Грустно, вся в черном, при дочери милой
Старая женщина плачет-сидит.
Эта несчастная дочь её Марья
С грудью разбитой при смерти лежит,
Места живого на теле не видно,
Череп проломлен, и глаз не глядит.
Слабую руку она протянула,
Чтобы родную ей руку пожать.
Мать поцелуями руку покрыла
И начала еще громче рыдать.
Но почему песня о Спиридоновой описывает не её отважную расправу над притеснителем крестьянства, не её героизм, а именно сцену прощания с матерью в тюремной больнице? Думается, причин тут несколько. С одной стороны, это — фольклорная русская традиция прощания умирающего героя с матерью. Вспомним хотя бы ямщицкую «Степь да степь кругом»:
Ты лошадушек
Сведи к батюшке,
Передай поклон
Родной матушке…
Или знаменитый «Чёрный ворон»:
Передай платок кровавый
Милой матушке моей.
Ей скажи, моей родимой,
Что за родину я пал.
Да ведь и в исходном романсе «Умер бродяга в больнице военной» речь тоже идёт о прощании с матерью.
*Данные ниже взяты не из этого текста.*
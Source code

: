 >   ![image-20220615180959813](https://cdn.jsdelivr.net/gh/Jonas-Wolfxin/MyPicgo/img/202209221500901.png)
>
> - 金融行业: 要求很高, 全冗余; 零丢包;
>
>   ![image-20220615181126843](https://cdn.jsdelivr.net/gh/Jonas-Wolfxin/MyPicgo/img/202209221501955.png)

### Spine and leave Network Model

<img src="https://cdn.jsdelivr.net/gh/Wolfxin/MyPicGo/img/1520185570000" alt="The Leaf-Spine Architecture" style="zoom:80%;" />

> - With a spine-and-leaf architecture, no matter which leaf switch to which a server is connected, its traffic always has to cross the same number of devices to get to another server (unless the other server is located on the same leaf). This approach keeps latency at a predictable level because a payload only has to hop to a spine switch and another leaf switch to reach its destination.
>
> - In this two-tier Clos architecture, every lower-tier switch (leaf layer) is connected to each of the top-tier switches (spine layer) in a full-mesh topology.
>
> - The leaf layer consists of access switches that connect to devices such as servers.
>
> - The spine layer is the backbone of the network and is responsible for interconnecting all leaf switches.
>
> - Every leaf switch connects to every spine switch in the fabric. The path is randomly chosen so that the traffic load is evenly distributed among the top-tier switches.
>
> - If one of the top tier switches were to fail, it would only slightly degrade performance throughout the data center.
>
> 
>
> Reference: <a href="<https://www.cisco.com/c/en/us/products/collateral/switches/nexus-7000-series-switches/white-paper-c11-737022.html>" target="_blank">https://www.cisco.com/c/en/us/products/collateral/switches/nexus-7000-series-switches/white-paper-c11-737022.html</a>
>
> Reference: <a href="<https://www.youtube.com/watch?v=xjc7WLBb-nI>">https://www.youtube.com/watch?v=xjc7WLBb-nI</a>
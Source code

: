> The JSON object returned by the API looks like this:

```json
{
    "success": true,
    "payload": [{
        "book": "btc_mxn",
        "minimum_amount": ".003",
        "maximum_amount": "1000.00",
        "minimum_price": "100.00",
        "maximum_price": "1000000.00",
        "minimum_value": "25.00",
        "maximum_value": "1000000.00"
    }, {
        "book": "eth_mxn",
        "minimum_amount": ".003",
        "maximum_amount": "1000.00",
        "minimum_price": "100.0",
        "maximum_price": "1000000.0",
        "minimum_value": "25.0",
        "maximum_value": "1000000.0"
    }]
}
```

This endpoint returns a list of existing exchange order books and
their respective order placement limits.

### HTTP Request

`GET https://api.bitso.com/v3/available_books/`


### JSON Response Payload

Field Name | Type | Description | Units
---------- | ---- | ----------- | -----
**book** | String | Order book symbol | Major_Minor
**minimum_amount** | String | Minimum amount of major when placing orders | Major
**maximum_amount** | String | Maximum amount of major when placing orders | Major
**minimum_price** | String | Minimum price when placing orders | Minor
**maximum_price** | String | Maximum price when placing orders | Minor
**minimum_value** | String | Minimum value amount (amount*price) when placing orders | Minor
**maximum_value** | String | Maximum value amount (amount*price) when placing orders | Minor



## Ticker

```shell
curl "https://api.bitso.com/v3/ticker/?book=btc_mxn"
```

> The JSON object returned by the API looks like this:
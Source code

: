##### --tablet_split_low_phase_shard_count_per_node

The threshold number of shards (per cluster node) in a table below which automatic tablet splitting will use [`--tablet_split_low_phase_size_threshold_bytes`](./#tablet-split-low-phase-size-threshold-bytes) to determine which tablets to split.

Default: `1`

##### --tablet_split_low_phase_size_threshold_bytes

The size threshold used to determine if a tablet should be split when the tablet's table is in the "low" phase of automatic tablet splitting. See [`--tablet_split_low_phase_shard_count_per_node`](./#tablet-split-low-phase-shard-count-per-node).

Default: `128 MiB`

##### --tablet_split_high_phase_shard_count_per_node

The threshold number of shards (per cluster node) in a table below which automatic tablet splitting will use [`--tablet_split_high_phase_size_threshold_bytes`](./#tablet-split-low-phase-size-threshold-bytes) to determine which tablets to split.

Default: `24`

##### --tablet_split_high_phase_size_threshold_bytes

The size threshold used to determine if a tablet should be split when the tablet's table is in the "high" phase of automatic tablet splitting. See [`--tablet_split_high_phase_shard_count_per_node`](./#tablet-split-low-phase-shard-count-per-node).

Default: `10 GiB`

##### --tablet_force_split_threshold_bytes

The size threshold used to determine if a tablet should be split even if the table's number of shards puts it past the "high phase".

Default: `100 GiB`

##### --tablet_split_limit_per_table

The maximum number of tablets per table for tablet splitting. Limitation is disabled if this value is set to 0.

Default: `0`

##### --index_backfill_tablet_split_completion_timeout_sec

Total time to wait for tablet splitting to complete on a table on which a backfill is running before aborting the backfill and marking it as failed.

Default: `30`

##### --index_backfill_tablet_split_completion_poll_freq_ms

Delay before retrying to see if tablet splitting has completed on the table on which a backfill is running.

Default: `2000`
То же самое встречаем в городском романсе «Вот тронулся поезд в далёкую сторонку», который послужил основой для блатной песни «Летит паровоз по зелёным просторам» (или в более популярном нынче варианте — «Постой, паровоз, не стучите, колёса»):
Не жди меня, мама, хорошего сына,
А жди мошенника, вора:
Меня засосала тюремная трясина,
И жизнь моя — вечная игра.
Заметим, что в «Паровозе» так же, как в песне о дочке-воровке, появляется мотив тюремной больницы и прощания с матерью — хотя и несостоявшегося:
Я буду лежать на тюремной постели,
Я буду лежать и умирать,
А ты не придёшь, моя родная мама,
Меня приласкать-поцеловать…
С большой долей вероятности можно предположить, что этот эпизод обязан своим появлением романсу о героической эсерке. Ведь в романсе, послужившем основой для блатного «Паровоза», сцены с тюремной больницей нет (что вполне понятно, поскольку песня принадлежит к числу «рекрутских», «солдатских»). Помимо фольклорной традиции, свою роль сыграло и причисление Марии Спиридоновой к лику «новомученицы»: в христианской, тем более в Русской православной церкви именно муки и страдания святых являются предметом преклонения и воспевания.